▸ **REQUIRED ACTION**:
Could you copy every line of the data that contains the word "Europe"?

▸ **PROVIDED ENTRIES**:

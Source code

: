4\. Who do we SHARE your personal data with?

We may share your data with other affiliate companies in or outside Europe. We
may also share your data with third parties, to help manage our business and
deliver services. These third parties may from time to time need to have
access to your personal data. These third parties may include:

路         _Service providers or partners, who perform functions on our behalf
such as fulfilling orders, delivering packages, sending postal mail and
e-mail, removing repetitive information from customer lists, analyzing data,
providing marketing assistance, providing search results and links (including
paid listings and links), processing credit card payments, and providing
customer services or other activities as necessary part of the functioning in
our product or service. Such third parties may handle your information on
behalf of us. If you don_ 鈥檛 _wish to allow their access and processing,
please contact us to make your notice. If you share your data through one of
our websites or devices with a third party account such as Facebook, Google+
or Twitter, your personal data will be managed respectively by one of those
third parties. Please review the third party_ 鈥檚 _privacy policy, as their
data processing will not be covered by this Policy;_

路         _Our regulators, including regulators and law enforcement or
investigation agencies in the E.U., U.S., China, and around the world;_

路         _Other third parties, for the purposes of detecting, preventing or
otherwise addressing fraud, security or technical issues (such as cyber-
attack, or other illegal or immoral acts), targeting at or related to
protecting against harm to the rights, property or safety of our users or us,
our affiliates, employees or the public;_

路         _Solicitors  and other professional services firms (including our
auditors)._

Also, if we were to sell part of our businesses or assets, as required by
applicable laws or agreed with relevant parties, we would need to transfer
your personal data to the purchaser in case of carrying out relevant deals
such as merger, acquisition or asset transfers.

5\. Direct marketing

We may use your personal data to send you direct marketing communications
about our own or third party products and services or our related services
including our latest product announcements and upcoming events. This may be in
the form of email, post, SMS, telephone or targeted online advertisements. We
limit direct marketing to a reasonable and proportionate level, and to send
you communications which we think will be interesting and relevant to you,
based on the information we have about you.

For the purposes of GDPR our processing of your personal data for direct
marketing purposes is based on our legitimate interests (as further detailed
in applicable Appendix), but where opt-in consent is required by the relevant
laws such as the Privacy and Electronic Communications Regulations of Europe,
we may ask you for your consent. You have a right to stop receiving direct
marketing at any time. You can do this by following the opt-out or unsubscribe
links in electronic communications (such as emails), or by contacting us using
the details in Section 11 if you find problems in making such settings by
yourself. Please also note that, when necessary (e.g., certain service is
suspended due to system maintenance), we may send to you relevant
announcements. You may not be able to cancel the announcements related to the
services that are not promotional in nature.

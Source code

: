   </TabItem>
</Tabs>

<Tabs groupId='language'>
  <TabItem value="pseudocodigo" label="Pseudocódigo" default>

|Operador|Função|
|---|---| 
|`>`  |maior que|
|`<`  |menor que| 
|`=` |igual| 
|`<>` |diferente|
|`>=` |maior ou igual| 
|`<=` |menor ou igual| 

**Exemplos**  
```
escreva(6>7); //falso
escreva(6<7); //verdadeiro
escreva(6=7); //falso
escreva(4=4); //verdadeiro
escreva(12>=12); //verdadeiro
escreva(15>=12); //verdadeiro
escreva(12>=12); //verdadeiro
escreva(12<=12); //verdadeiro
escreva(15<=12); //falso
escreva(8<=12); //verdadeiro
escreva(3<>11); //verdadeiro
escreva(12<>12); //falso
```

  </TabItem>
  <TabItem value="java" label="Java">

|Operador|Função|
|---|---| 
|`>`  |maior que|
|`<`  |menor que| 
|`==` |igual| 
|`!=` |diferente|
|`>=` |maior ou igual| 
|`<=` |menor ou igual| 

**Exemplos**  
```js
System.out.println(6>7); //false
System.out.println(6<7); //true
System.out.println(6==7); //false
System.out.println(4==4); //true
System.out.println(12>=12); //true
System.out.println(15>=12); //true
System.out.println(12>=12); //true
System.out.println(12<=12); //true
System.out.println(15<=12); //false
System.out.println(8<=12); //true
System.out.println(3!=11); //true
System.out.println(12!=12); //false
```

--

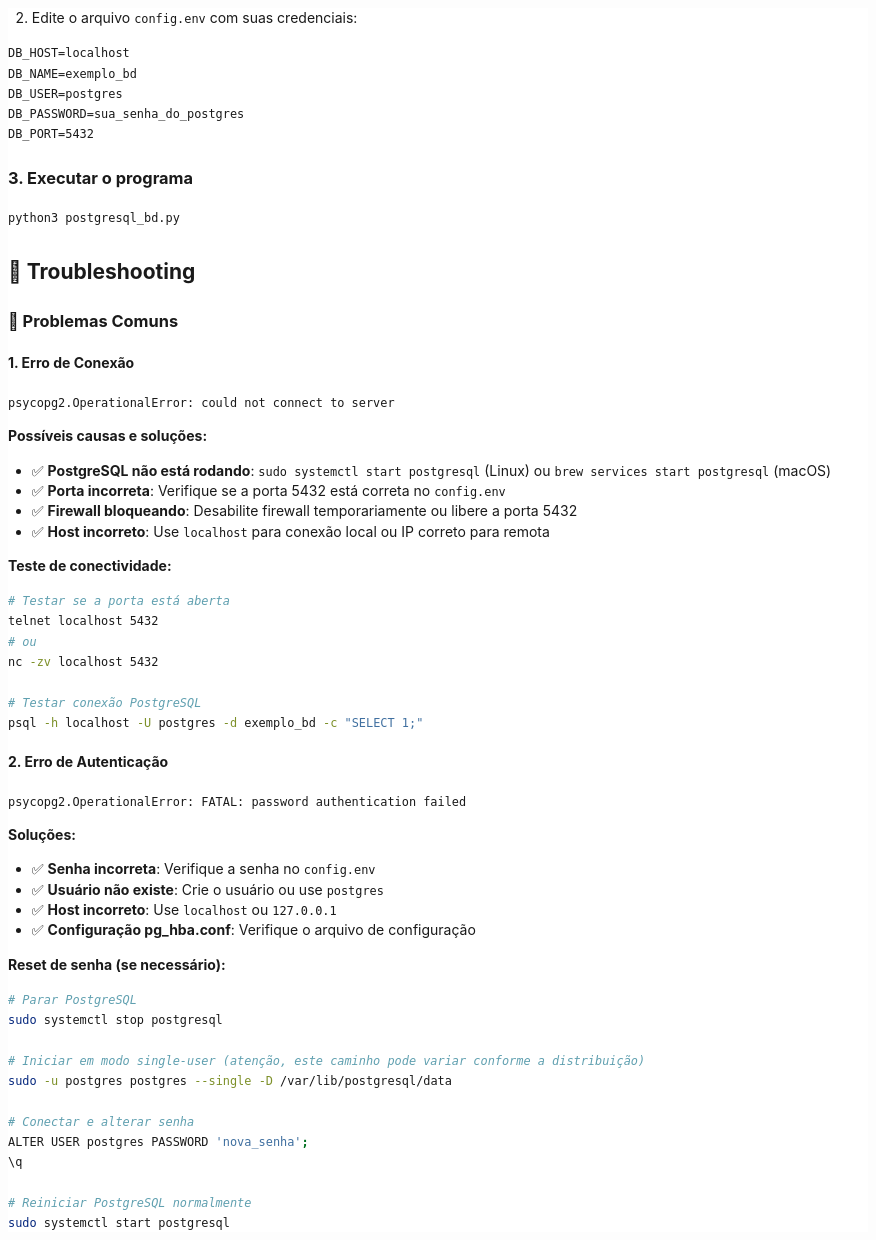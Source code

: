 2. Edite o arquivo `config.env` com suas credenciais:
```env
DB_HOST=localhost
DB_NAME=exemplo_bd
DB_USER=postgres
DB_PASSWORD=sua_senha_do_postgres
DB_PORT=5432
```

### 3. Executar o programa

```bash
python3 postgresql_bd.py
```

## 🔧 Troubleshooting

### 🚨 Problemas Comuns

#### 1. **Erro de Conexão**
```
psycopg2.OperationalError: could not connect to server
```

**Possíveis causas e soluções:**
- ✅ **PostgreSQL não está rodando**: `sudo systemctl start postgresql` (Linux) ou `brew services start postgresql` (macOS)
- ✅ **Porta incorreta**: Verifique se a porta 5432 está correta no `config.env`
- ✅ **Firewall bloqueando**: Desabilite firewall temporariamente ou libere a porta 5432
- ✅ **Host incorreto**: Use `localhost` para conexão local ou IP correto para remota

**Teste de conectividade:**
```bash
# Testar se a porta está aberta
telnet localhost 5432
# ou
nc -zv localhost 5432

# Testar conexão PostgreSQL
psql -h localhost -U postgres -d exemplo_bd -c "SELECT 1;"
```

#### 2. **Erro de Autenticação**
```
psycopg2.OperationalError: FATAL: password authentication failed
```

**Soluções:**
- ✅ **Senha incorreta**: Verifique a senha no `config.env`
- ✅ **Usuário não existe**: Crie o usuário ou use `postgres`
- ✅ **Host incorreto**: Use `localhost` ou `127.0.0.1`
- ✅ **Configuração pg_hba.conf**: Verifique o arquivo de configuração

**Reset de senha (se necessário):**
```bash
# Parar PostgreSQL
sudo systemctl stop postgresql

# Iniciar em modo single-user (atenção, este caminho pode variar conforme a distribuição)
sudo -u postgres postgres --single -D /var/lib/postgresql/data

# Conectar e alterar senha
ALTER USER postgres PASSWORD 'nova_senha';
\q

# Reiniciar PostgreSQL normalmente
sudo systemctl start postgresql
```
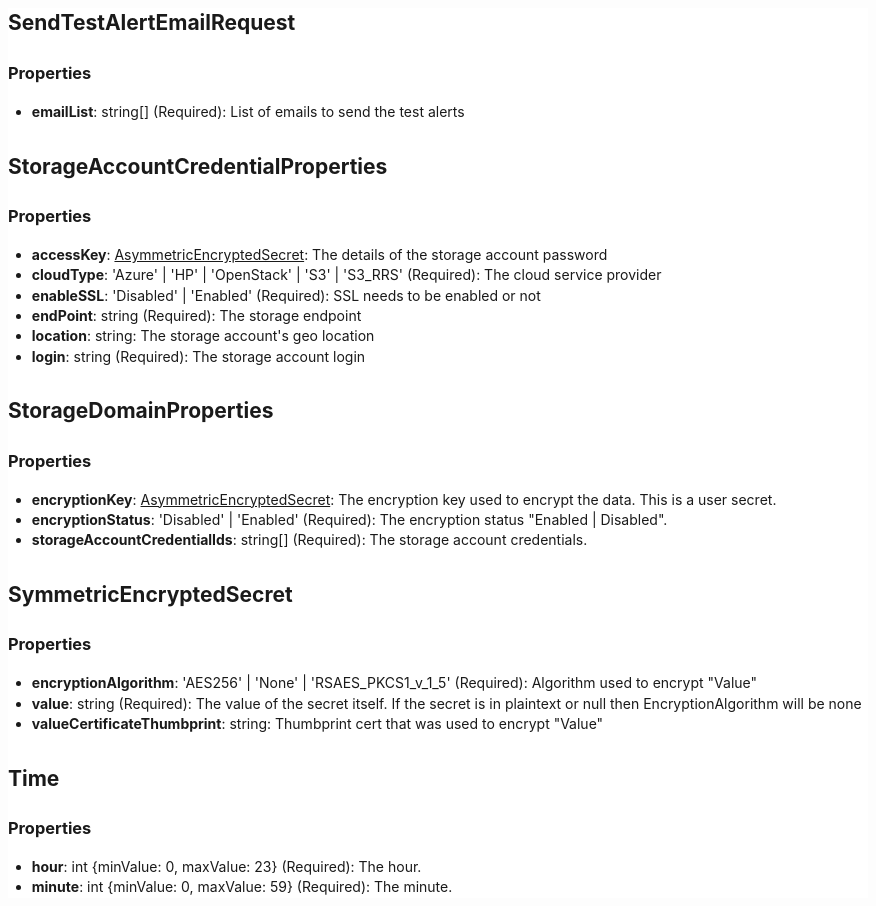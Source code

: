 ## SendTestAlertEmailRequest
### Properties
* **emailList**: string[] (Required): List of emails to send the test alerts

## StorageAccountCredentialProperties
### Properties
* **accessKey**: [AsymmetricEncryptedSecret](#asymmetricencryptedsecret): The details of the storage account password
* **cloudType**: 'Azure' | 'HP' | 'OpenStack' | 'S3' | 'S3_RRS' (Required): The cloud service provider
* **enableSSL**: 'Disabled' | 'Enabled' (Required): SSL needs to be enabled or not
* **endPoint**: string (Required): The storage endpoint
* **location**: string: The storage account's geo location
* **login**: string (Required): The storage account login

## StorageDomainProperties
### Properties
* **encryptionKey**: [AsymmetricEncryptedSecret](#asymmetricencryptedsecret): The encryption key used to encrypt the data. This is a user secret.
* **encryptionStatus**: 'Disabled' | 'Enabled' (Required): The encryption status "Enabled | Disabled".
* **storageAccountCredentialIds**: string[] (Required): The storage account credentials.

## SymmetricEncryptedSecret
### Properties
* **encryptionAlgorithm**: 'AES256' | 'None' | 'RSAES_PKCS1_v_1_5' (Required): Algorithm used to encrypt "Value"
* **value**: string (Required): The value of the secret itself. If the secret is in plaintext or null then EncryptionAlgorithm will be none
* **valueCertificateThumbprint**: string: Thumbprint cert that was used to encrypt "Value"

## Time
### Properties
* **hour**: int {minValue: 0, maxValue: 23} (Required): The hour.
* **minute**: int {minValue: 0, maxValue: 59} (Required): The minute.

==

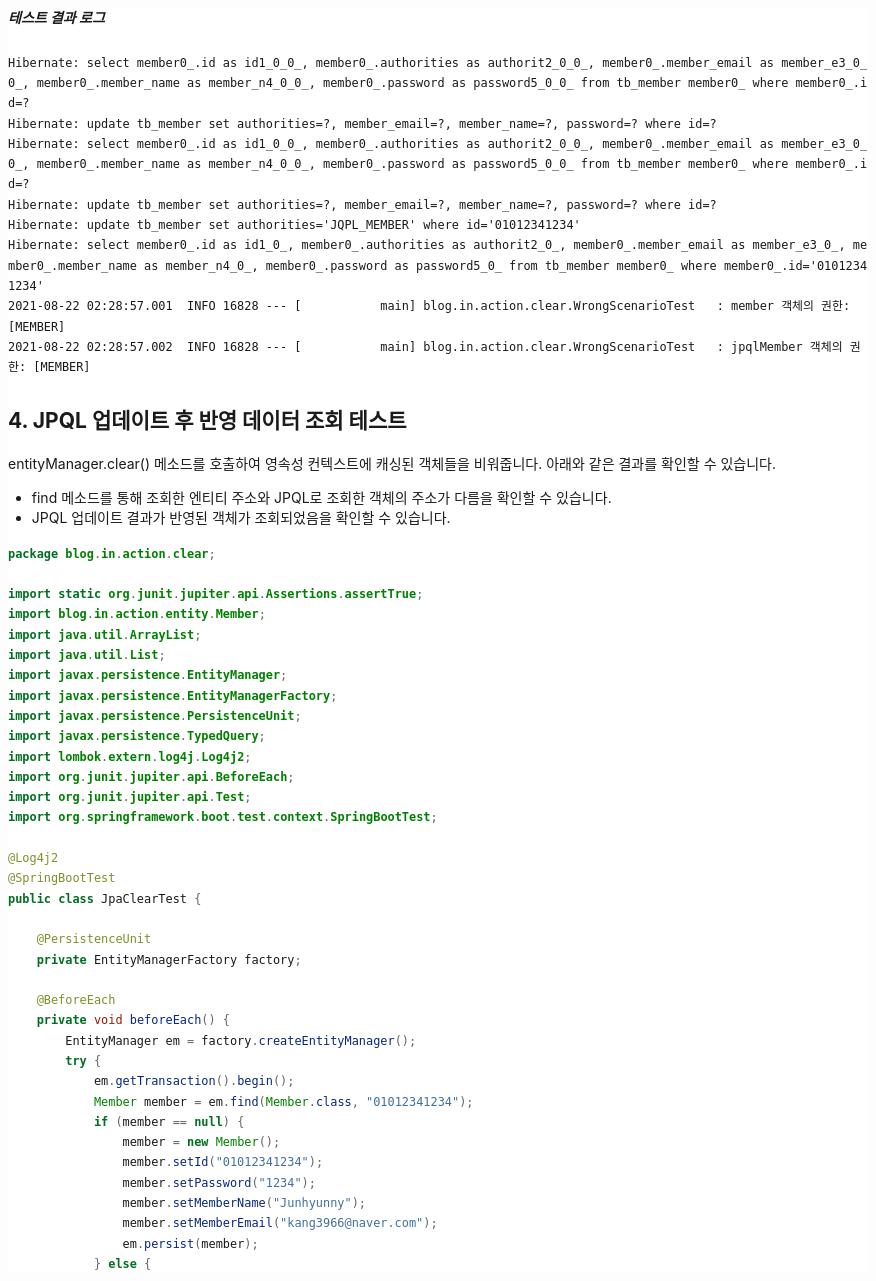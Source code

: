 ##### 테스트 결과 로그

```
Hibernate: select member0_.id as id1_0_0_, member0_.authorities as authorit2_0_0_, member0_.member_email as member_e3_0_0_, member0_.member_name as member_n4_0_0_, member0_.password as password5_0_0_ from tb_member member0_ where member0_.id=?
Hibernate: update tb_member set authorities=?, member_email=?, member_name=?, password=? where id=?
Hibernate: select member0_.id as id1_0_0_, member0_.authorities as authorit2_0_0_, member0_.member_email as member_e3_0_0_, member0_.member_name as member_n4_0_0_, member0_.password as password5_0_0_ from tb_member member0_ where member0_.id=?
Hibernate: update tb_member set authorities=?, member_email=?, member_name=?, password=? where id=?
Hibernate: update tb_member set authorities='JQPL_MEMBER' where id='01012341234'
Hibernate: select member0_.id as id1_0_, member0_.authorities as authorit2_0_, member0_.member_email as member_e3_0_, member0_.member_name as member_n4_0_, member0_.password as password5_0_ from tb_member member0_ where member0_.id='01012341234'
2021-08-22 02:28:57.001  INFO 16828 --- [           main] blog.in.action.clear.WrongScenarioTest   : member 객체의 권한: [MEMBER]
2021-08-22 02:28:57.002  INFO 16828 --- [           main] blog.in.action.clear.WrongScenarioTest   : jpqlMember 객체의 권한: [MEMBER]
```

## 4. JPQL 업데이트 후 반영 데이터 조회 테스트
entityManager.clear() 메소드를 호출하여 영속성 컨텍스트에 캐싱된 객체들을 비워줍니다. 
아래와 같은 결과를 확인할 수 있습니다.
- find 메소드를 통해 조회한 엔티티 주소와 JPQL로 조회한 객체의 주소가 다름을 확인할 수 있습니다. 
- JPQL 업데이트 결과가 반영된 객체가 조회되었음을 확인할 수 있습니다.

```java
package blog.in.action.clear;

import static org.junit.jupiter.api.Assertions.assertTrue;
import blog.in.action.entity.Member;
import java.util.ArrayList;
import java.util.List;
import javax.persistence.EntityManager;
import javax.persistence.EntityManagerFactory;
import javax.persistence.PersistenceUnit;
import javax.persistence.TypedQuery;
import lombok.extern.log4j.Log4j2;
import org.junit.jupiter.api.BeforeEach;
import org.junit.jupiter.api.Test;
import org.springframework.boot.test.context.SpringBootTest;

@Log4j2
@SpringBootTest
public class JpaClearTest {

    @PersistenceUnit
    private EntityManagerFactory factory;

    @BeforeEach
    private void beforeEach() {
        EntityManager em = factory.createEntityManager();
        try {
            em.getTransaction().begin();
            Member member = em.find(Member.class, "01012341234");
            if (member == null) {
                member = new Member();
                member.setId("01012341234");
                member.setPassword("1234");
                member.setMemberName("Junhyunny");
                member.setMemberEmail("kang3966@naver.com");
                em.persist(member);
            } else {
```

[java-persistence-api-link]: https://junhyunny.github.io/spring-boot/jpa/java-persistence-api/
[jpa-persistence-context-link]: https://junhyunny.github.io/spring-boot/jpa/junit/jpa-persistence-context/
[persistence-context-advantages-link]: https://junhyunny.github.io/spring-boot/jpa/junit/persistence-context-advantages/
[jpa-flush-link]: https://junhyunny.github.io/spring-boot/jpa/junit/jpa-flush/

▸ **SOLUTION TO THIS TASK**:
We may share your data with other affiliate companies in or outside Europe. We
laws such as the Privacy and Electronic Communications Regulations of Europe,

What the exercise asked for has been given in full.